→ **WORK INSTRUCTIONS**
From the first line of the data below through the line holding "Furthermore, we talked", write out each line exactly as it stands.

→ **Stored items from a collection**

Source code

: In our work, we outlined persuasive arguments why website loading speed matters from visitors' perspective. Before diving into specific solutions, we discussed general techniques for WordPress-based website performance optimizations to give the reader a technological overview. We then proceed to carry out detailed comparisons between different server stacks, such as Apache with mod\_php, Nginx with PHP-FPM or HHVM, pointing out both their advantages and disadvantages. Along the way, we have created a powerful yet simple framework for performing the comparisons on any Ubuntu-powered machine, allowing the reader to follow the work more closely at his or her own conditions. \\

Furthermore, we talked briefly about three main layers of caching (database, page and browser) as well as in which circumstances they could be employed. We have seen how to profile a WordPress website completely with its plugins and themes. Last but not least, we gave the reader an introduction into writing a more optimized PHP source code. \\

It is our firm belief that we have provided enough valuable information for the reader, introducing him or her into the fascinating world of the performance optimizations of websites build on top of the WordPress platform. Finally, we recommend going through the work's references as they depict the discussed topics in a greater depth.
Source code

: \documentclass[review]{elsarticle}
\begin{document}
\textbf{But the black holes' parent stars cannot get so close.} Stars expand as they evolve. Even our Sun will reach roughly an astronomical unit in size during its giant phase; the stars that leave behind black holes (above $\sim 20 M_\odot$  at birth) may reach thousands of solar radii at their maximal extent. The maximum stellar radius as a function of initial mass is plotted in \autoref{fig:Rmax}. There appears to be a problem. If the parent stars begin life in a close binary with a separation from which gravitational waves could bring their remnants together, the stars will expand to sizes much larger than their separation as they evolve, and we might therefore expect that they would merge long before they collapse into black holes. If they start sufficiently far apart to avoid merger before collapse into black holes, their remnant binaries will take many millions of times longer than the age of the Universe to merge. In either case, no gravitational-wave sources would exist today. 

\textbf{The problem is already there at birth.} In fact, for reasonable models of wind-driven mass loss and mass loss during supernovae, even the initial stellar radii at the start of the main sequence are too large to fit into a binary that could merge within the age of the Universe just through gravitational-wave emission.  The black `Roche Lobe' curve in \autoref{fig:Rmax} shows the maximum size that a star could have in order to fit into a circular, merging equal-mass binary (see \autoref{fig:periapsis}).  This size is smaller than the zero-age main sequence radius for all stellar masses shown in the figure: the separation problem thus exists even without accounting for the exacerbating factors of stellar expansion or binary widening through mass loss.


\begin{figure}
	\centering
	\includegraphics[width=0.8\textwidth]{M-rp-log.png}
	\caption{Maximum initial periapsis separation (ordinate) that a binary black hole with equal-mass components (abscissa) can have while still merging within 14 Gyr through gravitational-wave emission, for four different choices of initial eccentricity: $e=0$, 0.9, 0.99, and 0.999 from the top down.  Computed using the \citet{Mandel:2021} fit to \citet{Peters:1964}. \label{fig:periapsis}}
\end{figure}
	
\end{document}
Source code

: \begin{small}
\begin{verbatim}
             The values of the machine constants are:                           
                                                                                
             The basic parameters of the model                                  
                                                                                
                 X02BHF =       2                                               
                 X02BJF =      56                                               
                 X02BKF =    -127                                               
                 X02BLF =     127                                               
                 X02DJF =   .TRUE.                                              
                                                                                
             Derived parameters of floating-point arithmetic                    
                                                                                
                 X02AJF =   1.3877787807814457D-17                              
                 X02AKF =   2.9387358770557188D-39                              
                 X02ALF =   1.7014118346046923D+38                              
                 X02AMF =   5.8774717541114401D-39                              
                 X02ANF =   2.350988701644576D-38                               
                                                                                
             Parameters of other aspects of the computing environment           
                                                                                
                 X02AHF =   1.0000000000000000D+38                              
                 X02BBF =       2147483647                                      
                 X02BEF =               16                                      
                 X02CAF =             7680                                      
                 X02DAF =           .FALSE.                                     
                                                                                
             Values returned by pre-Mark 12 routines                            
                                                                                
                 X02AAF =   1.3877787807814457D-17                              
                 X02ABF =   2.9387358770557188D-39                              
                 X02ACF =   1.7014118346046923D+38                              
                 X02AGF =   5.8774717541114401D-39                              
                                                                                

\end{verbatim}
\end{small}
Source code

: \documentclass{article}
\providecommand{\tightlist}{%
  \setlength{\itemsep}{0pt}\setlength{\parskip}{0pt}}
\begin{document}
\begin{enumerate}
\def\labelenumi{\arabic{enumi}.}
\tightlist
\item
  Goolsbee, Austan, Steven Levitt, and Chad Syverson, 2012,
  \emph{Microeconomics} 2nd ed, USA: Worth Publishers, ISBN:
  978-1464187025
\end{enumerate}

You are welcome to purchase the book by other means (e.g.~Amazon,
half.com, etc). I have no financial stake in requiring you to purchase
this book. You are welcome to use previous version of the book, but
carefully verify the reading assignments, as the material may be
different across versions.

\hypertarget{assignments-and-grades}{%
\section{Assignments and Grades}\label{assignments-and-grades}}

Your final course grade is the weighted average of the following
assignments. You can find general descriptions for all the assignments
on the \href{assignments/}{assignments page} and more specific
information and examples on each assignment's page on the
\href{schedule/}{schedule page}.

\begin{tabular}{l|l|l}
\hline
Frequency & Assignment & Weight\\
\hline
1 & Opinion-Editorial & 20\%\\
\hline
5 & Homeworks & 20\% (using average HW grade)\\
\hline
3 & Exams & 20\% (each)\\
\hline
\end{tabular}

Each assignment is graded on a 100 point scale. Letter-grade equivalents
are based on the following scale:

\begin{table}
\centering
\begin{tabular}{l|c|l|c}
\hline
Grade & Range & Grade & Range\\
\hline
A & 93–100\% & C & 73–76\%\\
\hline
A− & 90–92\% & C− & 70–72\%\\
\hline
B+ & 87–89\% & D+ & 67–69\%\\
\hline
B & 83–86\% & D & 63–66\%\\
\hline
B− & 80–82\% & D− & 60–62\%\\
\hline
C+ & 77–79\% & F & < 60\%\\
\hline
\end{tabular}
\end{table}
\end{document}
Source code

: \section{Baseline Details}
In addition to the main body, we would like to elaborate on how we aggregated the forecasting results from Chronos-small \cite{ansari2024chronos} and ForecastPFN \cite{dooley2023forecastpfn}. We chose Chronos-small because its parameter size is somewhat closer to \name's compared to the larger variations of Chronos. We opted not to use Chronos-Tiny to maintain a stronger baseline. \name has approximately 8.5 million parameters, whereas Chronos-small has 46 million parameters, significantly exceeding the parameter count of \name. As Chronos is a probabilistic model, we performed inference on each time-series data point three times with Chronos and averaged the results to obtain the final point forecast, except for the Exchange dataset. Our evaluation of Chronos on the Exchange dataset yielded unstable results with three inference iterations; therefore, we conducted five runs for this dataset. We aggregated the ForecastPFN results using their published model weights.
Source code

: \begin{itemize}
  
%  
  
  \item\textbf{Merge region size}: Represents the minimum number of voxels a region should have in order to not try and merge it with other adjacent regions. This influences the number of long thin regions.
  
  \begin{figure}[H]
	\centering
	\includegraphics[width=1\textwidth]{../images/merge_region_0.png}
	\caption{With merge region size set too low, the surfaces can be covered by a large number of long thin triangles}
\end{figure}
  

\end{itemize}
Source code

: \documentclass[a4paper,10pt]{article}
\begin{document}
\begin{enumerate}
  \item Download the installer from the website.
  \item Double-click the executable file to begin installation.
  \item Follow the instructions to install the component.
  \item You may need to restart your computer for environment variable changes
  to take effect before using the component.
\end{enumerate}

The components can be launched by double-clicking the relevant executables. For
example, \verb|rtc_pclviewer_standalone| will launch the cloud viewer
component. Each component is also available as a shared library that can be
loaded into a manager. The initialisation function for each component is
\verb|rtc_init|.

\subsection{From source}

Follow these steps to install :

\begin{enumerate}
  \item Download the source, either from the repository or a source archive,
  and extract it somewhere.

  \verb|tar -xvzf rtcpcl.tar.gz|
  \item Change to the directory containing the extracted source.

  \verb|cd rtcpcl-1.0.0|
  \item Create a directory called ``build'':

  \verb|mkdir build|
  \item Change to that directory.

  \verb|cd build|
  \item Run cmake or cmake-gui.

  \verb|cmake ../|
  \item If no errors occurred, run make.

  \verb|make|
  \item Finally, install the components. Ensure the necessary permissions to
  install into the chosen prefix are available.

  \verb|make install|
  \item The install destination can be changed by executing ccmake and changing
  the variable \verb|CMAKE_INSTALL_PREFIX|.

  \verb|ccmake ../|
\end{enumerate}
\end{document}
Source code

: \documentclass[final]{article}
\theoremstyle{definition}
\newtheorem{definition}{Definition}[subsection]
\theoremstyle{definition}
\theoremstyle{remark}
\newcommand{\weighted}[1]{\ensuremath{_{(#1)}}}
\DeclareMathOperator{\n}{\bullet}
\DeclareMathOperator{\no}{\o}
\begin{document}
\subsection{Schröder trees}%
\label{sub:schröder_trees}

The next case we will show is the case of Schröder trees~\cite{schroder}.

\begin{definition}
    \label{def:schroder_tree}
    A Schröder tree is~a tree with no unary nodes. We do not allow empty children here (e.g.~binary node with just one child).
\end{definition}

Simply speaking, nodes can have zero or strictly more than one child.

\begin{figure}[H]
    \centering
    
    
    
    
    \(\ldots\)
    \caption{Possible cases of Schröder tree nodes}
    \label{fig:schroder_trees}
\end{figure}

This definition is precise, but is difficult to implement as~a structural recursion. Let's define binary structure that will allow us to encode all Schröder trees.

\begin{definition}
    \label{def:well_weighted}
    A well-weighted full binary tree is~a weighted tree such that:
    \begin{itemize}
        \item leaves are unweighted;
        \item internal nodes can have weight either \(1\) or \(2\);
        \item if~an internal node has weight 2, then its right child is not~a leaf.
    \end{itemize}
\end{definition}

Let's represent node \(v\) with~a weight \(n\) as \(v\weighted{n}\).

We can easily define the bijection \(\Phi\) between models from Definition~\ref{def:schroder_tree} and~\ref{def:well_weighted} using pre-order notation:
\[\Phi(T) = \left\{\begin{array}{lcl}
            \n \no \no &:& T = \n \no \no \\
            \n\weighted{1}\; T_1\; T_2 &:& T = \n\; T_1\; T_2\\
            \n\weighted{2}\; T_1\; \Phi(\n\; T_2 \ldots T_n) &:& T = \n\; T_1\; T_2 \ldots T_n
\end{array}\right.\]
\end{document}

→ **REPLY TO THE TASK**
Source code

: In our work, we outlined persuasive arguments why website loading speed matters from visitors' perspective. Before diving into specific solutions, we discussed general techniques for WordPress-based website performance optimizations to give the reader a technological overview. We then proceed to carry out detailed comparisons between different server stacks, such as Apache with mod\_php, Nginx with PHP-FPM or HHVM, pointing out both their advantages and disadvantages. Along the way, we have created a powerful yet simple framework for performing the comparisons on any Ubuntu-powered machine, allowing the reader to follow the work more closely at his or her own conditions. \\

Furthermore, we talked briefly about three main layers of caching (database, page and browser) as well as in which circumstances they could be employed. We have seen how to profile a WordPress website completely with its plugins and themes. Last but not least, we gave the reader an introduction into writing a more optimized PHP source code. \\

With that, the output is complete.